# Problem
Lines from the beginning of the entries up to and including the one with "8: [Deciding the" must be duplicated word for word; leave out all others.

═════ Extracted information ═════

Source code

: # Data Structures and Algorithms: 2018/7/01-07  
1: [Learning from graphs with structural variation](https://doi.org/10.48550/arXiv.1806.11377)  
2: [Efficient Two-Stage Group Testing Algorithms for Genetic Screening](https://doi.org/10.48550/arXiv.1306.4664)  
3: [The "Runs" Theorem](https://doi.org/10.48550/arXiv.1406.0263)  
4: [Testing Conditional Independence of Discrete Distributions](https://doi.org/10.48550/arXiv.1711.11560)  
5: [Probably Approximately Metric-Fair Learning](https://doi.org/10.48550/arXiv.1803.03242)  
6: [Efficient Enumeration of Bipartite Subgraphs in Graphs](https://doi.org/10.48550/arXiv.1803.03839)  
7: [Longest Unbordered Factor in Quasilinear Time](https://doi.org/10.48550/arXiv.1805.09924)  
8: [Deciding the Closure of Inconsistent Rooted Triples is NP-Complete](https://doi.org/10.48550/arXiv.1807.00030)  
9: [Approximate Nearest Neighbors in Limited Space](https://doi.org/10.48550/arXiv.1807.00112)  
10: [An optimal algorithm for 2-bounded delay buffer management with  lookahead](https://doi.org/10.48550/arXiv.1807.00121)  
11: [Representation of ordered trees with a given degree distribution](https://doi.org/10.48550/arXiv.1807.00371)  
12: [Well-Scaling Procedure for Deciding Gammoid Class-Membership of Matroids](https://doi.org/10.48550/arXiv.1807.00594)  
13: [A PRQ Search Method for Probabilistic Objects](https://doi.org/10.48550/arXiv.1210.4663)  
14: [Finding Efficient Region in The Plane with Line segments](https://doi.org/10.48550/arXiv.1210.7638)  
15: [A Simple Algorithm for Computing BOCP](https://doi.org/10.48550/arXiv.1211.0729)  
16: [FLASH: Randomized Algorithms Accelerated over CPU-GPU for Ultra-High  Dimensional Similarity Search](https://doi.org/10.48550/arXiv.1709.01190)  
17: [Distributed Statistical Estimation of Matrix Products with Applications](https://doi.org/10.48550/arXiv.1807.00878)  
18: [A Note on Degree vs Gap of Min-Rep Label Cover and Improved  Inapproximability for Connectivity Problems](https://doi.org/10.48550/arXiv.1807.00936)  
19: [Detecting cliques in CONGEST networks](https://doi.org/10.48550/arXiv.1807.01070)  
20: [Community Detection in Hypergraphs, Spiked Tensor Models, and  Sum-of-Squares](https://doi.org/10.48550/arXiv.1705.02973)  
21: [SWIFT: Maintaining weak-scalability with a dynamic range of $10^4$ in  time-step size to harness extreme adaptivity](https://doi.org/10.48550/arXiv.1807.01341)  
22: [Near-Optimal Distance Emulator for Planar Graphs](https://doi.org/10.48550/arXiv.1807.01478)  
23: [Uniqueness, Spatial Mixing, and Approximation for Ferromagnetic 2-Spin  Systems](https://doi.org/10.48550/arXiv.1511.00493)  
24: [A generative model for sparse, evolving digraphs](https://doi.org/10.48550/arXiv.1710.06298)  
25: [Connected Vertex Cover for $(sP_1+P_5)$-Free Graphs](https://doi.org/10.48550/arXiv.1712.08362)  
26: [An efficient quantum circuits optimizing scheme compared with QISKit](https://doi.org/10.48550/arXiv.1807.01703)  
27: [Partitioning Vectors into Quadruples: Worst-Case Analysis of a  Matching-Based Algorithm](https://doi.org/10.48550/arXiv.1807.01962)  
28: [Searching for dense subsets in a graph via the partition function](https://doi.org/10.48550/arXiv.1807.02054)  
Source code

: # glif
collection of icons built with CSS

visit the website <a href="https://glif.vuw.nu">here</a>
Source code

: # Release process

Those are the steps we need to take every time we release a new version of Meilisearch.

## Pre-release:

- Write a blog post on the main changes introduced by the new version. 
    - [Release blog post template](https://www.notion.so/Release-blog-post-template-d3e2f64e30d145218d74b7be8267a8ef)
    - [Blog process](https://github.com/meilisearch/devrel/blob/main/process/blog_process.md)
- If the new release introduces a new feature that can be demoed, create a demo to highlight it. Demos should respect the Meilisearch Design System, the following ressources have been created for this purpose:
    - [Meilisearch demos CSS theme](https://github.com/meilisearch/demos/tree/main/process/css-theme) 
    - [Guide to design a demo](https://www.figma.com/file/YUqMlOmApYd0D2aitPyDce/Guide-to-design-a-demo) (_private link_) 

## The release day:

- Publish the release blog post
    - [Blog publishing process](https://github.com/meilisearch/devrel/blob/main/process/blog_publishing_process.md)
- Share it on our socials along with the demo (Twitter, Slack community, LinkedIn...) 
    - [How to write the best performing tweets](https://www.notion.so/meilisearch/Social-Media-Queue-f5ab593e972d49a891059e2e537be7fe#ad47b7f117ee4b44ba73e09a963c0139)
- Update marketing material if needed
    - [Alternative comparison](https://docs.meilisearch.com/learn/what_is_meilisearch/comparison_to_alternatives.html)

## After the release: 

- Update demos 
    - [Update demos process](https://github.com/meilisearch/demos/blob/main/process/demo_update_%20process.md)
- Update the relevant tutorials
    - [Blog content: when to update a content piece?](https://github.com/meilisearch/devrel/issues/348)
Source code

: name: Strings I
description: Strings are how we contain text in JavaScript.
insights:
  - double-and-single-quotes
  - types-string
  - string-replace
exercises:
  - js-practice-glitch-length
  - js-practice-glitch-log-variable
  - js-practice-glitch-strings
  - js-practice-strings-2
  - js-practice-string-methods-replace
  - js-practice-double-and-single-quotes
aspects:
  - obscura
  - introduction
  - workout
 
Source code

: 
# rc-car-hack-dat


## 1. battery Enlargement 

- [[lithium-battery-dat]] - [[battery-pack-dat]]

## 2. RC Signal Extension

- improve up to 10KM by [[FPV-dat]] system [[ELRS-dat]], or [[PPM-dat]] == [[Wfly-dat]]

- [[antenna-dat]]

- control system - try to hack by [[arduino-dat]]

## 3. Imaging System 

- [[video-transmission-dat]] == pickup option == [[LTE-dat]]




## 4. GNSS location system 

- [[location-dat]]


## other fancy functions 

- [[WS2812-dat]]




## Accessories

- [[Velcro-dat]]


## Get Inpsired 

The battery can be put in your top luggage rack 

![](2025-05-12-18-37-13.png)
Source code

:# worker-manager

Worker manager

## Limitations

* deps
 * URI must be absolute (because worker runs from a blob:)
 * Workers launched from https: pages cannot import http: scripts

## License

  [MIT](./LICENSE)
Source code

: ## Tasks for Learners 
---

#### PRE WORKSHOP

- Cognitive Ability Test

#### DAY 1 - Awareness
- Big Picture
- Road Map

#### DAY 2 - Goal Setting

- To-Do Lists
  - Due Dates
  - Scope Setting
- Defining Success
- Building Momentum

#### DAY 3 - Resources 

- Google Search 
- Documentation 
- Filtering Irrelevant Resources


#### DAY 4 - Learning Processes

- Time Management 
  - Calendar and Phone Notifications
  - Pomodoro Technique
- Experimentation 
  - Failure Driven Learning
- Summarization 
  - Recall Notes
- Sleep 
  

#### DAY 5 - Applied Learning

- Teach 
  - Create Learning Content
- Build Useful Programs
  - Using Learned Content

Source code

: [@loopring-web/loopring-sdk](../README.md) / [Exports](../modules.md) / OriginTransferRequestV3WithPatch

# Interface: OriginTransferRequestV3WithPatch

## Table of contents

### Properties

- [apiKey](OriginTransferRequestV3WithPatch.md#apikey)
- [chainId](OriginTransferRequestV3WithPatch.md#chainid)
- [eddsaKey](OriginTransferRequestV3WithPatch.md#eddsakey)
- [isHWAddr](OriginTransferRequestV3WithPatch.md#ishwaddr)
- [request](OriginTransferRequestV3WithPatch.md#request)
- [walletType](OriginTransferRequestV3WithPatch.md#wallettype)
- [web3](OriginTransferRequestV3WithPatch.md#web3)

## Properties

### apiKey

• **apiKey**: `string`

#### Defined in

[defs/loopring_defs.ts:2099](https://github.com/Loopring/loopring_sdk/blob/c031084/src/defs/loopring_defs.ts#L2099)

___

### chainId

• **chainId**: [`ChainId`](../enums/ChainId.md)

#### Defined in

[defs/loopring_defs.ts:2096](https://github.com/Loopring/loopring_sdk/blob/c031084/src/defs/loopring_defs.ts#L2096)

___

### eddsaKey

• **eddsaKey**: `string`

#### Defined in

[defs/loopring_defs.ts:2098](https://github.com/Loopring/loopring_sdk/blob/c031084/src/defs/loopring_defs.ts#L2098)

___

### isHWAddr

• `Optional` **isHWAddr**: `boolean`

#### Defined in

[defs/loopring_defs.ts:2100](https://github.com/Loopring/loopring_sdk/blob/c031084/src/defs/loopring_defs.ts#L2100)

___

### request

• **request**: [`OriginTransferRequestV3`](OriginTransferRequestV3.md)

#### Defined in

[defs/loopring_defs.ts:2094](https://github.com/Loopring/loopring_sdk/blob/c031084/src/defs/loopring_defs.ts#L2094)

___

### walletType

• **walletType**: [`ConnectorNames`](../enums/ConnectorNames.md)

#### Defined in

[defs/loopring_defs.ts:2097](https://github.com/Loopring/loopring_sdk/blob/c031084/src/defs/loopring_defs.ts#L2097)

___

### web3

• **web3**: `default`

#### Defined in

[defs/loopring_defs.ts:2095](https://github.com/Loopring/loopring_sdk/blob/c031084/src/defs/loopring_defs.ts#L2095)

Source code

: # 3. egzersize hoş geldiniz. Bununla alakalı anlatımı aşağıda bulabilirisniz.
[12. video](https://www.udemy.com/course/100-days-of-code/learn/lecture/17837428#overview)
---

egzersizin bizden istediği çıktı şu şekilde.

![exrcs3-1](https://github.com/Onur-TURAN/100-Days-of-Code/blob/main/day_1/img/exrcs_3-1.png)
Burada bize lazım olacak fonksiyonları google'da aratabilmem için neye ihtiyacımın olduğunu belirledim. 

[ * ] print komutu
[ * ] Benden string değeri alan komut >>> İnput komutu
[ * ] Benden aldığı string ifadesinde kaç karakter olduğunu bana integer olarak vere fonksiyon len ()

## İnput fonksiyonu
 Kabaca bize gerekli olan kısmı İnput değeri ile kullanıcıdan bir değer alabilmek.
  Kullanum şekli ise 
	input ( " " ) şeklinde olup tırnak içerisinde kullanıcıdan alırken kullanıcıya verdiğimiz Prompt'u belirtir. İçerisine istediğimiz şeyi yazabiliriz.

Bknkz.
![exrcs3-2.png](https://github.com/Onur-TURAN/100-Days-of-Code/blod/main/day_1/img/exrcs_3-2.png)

═════

# Completed exercise
Source code

: # Data Structures and Algorithms: 2018/7/01-07  
1: [Learning from graphs with structural variation](https://doi.org/10.48550/arXiv.1806.11377)  
2: [Efficient Two-Stage Group Testing Algorithms for Genetic Screening](https://doi.org/10.48550/arXiv.1306.4664)  
3: [The "Runs" Theorem](https://doi.org/10.48550/arXiv.1406.0263)  
4: [Testing Conditional Independence of Discrete Distributions](https://doi.org/10.48550/arXiv.1711.11560)  
5: [Probably Approximately Metric-Fair Learning](https://doi.org/10.48550/arXiv.1803.03242)  
6: [Efficient Enumeration of Bipartite Subgraphs in Graphs](https://doi.org/10.48550/arXiv.1803.03839)  
7: [Longest Unbordered Factor in Quasilinear Time](https://doi.org/10.48550/arXiv.1805.09924)  
8: [Deciding the Closure of Inconsistent Rooted Triples is NP-Complete](https://doi.org/10.48550/arXiv.1807.00030)  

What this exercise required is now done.